* _Assignment_: Show each line from the records below in which the word "lambda" occurs.

☆ ☆ ☆

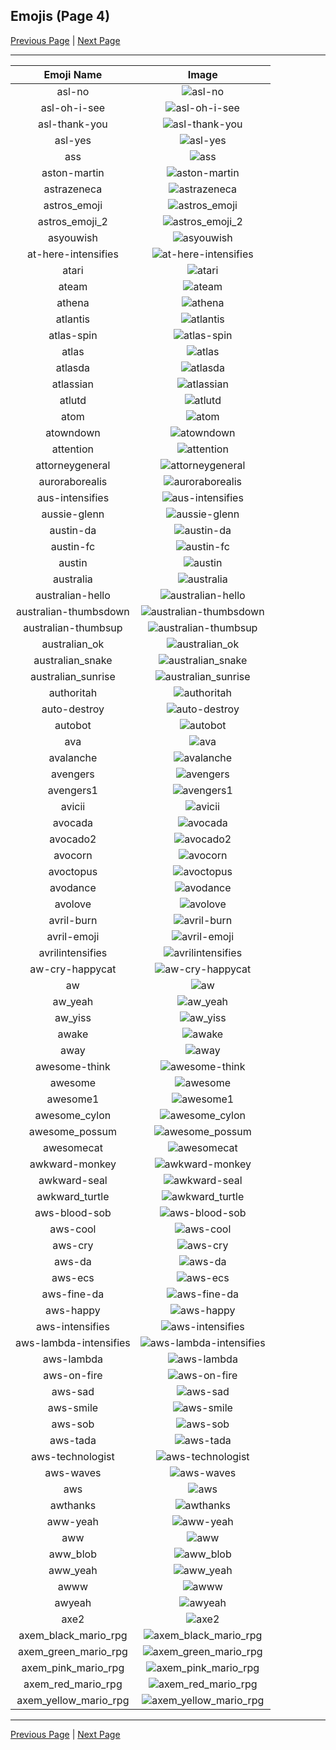
  ## Emojis (Page 4)

  [Previous Page](/docs/hashicorp/page-a-0003.md)
   | [Next Page](/docs/hashicorp/page-a-0005.md)

  <hr />

  |Emoji Name|Image|
  | :-: | :-: |
  |asl-no| ![asl-no](/emojis/hashicorp/asl-no.gif)|
  |asl-oh-i-see| ![asl-oh-i-see](/emojis/hashicorp/asl-oh-i-see.gif)|
  |asl-thank-you| ![asl-thank-you](/emojis/hashicorp/asl-thank-you.gif)|
  |asl-yes| ![asl-yes](/emojis/hashicorp/asl-yes.gif)|
  |ass| ![ass](/emojis/hashicorp/ass.png)|
  |aston-martin| ![aston-martin](/emojis/hashicorp/aston-martin.jpg)|
  |astrazeneca| ![astrazeneca](/emojis/hashicorp/astrazeneca.png)|
  |astros_emoji| ![astros_emoji](/emojis/hashicorp/astros_emoji.png)|
  |astros_emoji_2| ![astros_emoji_2](/emojis/hashicorp/astros_emoji_2.png)|
  |asyouwish| ![asyouwish](/emojis/hashicorp/asyouwish.jpg)|
  |at-here-intensifies| ![at-here-intensifies](/emojis/hashicorp/at-here-intensifies.gif)|
  |atari| ![atari](/emojis/hashicorp/atari.png)|
  |ateam| ![ateam](/emojis/hashicorp/ateam.jpg)|
  |athena| ![athena](/emojis/hashicorp/athena.png)|
  |atlantis| ![atlantis](/emojis/hashicorp/atlantis.png)|
  |atlas-spin| ![atlas-spin](/emojis/hashicorp/atlas-spin.gif)|
  |atlas| ![atlas](/emojis/hashicorp/atlas.png)|
  |atlasda| ![atlasda](/emojis/hashicorp/atlasda.png)|
  |atlassian| ![atlassian](/emojis/hashicorp/atlassian.png)|
  |atlutd| ![atlutd](/emojis/hashicorp/atlutd.jpg)|
  |atom| ![atom](/emojis/hashicorp/atom.png)|
  |atowndown| ![atowndown](/emojis/hashicorp/atowndown.gif)|
  |attention| ![attention](/emojis/hashicorp/attention.png)|
  |attorneygeneral| ![attorneygeneral](/emojis/hashicorp/attorneygeneral.jpg)|
  |auroraborealis| ![auroraborealis](/emojis/hashicorp/auroraborealis.jpg)|
  |aus-intensifies| ![aus-intensifies](/emojis/hashicorp/aus-intensifies.gif)|
  |aussie-glenn| ![aussie-glenn](/emojis/hashicorp/aussie-glenn.png)|
  |austin-da| ![austin-da](/emojis/hashicorp/austin-da.png)|
  |austin-fc| ![austin-fc](/emojis/hashicorp/austin-fc.png)|
  |austin| ![austin](/emojis/hashicorp/austin.jpg)|
  |australia| ![australia](/emojis/hashicorp/australia.gif)|
  |australian-hello| ![australian-hello](/emojis/hashicorp/australian-hello.png)|
  |australian-thumbsdown| ![australian-thumbsdown](/emojis/hashicorp/australian-thumbsdown.png)|
  |australian-thumbsup| ![australian-thumbsup](/emojis/hashicorp/australian-thumbsup.png)|
  |australian_ok| ![australian_ok](/emojis/hashicorp/australian_ok.png)|
  |australian_snake| ![australian_snake](/emojis/hashicorp/australian_snake.png)|
  |australian_sunrise| ![australian_sunrise](/emojis/hashicorp/australian_sunrise.png)|
  |authoritah| ![authoritah](/emojis/hashicorp/authoritah.jpg)|
  |auto-destroy| ![auto-destroy](/emojis/hashicorp/auto-destroy.png)|
  |autobot| ![autobot](/emojis/hashicorp/autobot.png)|
  |ava| ![ava](/emojis/hashicorp/ava.jpg)|
  |avalanche| ![avalanche](/emojis/hashicorp/avalanche.png)|
  |avengers| ![avengers](/emojis/hashicorp/avengers.jpg)|
  |avengers1| ![avengers1](/emojis/hashicorp/avengers1.gif)|
  |avicii| ![avicii](/emojis/hashicorp/avicii.png)|
  |avocada| ![avocada](/emojis/hashicorp/avocada.png)|
  |avocado2| ![avocado2](/emojis/hashicorp/avocado2.png)|
  |avocorn| ![avocorn](/emojis/hashicorp/avocorn.png)|
  |avoctopus| ![avoctopus](/emojis/hashicorp/avoctopus.png)|
  |avodance| ![avodance](/emojis/hashicorp/avodance.gif)|
  |avolove| ![avolove](/emojis/hashicorp/avolove.png)|
  |avril-burn| ![avril-burn](/emojis/hashicorp/avril-burn.gif)|
  |avril-emoji| ![avril-emoji](/emojis/hashicorp/avril-emoji.png)|
  |avrilintensifies| ![avrilintensifies](/emojis/hashicorp/avrilintensifies.gif)|
  |aw-cry-happycat| ![aw-cry-happycat](/emojis/hashicorp/aw-cry-happycat.png)|
  |aw| ![aw](/emojis/hashicorp/aw.png)|
  |aw_yeah| ![aw_yeah](/emojis/hashicorp/aw_yeah.gif)|
  |aw_yiss| ![aw_yiss](/emojis/hashicorp/aw_yiss.png)|
  |awake| ![awake](/emojis/hashicorp/awake.png)|
  |away| ![away](/emojis/hashicorp/away.png)|
  |awesome-think| ![awesome-think](/emojis/hashicorp/awesome-think.png)|
  |awesome| ![awesome](/emojis/hashicorp/awesome.png)|
  |awesome1| ![awesome1](/emojis/hashicorp/awesome1.gif)|
  |awesome_cylon| ![awesome_cylon](/emojis/hashicorp/awesome_cylon.gif)|
  |awesome_possum| ![awesome_possum](/emojis/hashicorp/awesome_possum.jpg)|
  |awesomecat| ![awesomecat](/emojis/hashicorp/awesomecat.png)|
  |awkward-monkey| ![awkward-monkey](/emojis/hashicorp/awkward-monkey.png)|
  |awkward-seal| ![awkward-seal](/emojis/hashicorp/awkward-seal.jpg)|
  |awkward_turtle| ![awkward_turtle](/emojis/hashicorp/awkward_turtle.gif)|
  |aws-blood-sob| ![aws-blood-sob](/emojis/hashicorp/aws-blood-sob.png)|
  |aws-cool| ![aws-cool](/emojis/hashicorp/aws-cool.png)|
  |aws-cry| ![aws-cry](/emojis/hashicorp/aws-cry.png)|
  |aws-da| ![aws-da](/emojis/hashicorp/aws-da.png)|
  |aws-ecs| ![aws-ecs](/emojis/hashicorp/aws-ecs.png)|
  |aws-fine-da| ![aws-fine-da](/emojis/hashicorp/aws-fine-da.png)|
  |aws-happy| ![aws-happy](/emojis/hashicorp/aws-happy.png)|
  |aws-intensifies| ![aws-intensifies](/emojis/hashicorp/aws-intensifies.gif)|
  |aws-lambda-intensifies| ![aws-lambda-intensifies](/emojis/hashicorp/aws-lambda-intensifies.gif)|
  |aws-lambda| ![aws-lambda](/emojis/hashicorp/aws-lambda.png)|
  |aws-on-fire| ![aws-on-fire](/emojis/hashicorp/aws-on-fire.gif)|
  |aws-sad| ![aws-sad](/emojis/hashicorp/aws-sad.png)|
  |aws-smile| ![aws-smile](/emojis/hashicorp/aws-smile.png)|
  |aws-sob| ![aws-sob](/emojis/hashicorp/aws-sob.png)|
  |aws-tada| ![aws-tada](/emojis/hashicorp/aws-tada.png)|
  |aws-technologist| ![aws-technologist](/emojis/hashicorp/aws-technologist.png)|
  |aws-waves| ![aws-waves](/emojis/hashicorp/aws-waves.gif)|
  |aws| ![aws](/emojis/hashicorp/aws.png)|
  |awthanks| ![awthanks](/emojis/hashicorp/awthanks.png)|
  |aww-yeah| ![aww-yeah](/emojis/hashicorp/aww-yeah.gif)|
  |aww| ![aww](/emojis/hashicorp/aww.png)|
  |aww_blob| ![aww_blob](/emojis/hashicorp/aww_blob.png)|
  |aww_yeah| ![aww_yeah](/emojis/hashicorp/aww_yeah.gif)|
  |awww| ![awww](/emojis/hashicorp/awww.png)|
  |awyeah| ![awyeah](/emojis/hashicorp/awyeah.png)|
  |axe2| ![axe2](/emojis/hashicorp/axe2.png)|
  |axem_black_mario_rpg| ![axem_black_mario_rpg](/emojis/hashicorp/axem_black_mario_rpg.png)|
  |axem_green_mario_rpg| ![axem_green_mario_rpg](/emojis/hashicorp/axem_green_mario_rpg.png)|
  |axem_pink_mario_rpg| ![axem_pink_mario_rpg](/emojis/hashicorp/axem_pink_mario_rpg.png)|
  |axem_red_mario_rpg| ![axem_red_mario_rpg](/emojis/hashicorp/axem_red_mario_rpg.png)|
  |axem_yellow_mario_rpg| ![axem_yellow_mario_rpg](/emojis/hashicorp/axem_yellow_mario_rpg.png)|

  <hr/>
  
  [Previous Page](/docs/hashicorp/page-a-0003.md)
   | [Next Page](/docs/hashicorp/page-a-0005.md)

☆ ☆ ☆

* _Solution to this task_:
  |aws-lambda-intensifies| ![aws-lambda-intensifies](/emojis/hashicorp/aws-lambda-intensifies.gif)|
  |aws-lambda| ![aws-lambda](/emojis/hashicorp/aws-lambda.png)|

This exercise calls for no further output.